** Opening SOURCE MATERIAL block **

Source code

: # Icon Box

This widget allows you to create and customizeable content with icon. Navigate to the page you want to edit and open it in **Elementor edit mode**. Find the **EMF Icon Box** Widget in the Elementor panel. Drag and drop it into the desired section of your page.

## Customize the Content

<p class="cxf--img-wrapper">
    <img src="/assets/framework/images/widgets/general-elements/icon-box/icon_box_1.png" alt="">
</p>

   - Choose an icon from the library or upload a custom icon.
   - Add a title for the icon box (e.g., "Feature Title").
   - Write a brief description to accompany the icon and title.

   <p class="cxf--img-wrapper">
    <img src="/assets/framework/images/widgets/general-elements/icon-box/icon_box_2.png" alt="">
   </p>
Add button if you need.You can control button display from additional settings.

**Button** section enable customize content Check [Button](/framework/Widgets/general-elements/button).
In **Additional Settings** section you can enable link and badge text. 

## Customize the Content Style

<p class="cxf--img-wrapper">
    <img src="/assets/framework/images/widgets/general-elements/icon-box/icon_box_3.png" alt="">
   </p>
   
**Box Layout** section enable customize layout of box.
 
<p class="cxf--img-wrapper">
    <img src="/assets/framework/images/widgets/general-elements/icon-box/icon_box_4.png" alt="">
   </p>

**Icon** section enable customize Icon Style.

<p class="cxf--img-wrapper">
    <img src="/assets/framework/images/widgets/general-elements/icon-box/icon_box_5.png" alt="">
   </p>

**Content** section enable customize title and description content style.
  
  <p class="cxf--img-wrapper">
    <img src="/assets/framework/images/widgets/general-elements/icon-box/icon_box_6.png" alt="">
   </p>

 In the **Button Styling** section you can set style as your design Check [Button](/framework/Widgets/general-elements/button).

** Closing SOURCE MATERIAL block **
** Opening SOURCE MATERIAL block **

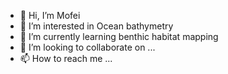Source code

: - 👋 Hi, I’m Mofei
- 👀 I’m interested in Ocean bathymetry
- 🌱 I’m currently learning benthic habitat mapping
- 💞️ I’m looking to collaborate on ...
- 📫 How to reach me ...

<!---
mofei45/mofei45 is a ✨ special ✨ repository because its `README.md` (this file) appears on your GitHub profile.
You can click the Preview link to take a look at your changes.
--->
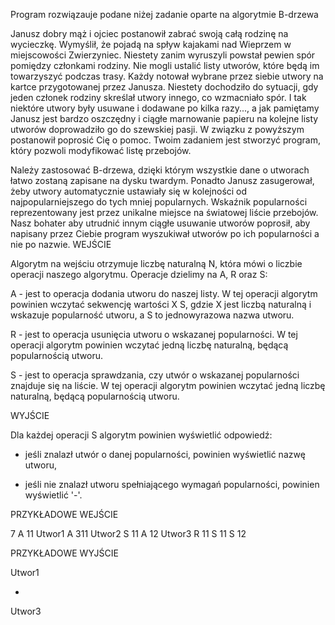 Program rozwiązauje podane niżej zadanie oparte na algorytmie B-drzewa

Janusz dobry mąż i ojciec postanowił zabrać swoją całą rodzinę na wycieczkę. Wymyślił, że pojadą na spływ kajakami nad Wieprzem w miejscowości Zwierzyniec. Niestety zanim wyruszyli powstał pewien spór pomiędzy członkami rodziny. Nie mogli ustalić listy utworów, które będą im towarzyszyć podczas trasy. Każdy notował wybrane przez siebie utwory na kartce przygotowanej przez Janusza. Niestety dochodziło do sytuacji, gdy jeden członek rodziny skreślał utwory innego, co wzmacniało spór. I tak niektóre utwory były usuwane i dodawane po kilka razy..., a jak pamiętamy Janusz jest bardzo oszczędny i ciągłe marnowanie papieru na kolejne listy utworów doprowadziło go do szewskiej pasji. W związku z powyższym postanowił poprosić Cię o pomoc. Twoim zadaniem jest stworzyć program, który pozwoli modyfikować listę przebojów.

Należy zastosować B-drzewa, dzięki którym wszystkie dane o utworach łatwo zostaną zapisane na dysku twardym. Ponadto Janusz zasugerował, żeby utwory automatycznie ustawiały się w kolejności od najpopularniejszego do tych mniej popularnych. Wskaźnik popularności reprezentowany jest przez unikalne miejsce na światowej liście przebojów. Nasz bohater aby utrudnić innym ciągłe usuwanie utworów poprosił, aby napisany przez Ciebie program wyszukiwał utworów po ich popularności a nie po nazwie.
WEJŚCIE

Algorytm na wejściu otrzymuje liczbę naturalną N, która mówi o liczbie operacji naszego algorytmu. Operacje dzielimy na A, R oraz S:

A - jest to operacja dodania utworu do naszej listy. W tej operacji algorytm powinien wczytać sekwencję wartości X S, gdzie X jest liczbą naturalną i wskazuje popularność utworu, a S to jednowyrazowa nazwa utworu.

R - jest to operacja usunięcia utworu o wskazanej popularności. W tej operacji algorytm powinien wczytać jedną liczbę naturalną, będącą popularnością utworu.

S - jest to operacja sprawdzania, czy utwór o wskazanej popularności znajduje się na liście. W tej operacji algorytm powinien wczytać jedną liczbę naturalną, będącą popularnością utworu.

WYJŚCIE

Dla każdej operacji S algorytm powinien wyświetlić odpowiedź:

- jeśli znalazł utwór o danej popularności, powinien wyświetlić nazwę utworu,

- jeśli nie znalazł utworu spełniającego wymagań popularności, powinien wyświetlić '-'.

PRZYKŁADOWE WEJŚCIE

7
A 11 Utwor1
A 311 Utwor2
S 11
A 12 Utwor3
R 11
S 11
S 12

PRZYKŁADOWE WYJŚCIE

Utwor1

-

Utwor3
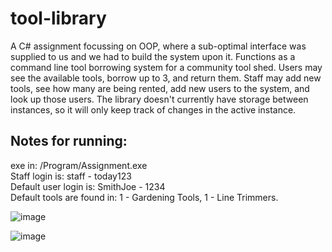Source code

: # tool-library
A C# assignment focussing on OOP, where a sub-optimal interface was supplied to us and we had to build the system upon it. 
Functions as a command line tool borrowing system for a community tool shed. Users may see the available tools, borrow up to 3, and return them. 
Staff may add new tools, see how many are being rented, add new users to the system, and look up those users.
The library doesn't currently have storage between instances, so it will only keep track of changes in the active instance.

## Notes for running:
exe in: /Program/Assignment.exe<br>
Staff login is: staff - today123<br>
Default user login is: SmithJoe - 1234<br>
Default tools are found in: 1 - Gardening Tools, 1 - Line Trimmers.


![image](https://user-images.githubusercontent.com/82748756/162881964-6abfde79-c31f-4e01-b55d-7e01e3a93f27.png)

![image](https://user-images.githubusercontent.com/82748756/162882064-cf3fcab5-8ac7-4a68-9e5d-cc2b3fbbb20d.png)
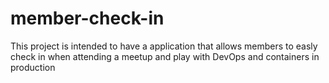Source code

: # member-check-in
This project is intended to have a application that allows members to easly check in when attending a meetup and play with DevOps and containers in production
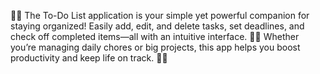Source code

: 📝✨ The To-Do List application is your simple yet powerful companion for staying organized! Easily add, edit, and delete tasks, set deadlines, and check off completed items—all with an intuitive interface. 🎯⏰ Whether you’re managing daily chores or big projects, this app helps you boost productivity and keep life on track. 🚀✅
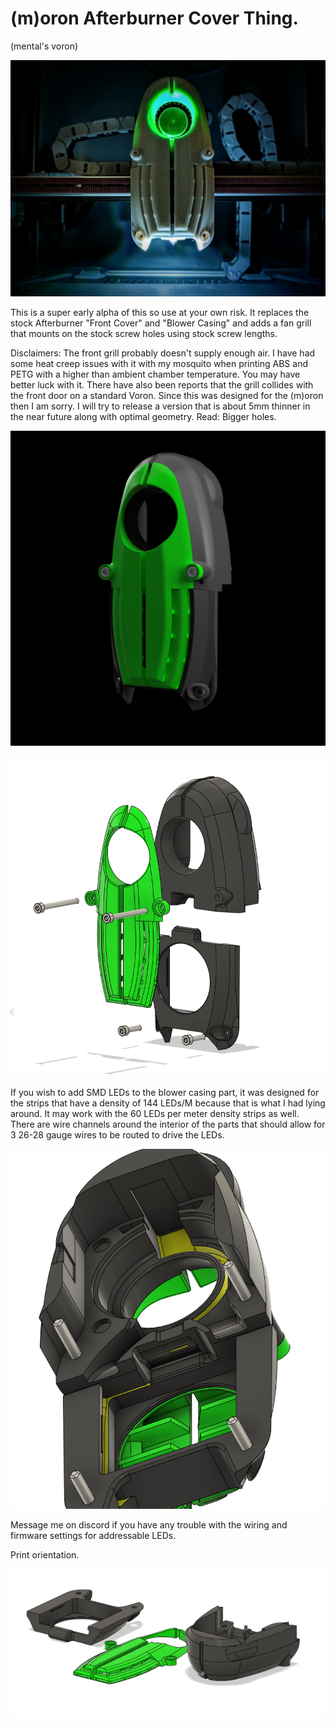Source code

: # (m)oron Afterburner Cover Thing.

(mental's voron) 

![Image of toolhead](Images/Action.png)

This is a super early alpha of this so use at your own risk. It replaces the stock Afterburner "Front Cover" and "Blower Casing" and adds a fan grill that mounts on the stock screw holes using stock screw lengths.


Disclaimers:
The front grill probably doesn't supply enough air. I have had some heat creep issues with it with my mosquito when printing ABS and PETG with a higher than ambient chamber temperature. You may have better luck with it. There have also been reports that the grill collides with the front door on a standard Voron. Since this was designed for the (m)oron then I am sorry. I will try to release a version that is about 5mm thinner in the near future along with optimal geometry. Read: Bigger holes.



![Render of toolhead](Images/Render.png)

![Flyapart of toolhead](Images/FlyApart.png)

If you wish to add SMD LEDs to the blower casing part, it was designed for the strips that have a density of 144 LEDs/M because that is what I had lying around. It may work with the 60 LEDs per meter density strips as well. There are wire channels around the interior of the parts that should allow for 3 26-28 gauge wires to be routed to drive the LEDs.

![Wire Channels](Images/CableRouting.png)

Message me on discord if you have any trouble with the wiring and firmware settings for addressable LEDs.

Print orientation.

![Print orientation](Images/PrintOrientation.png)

** Closing SOURCE MATERIAL block **

* TASK REQUIREMENTS
Counting only lines with the word "your" in them, say how many there are in the entries above, with no other words.

* OUTPUT
6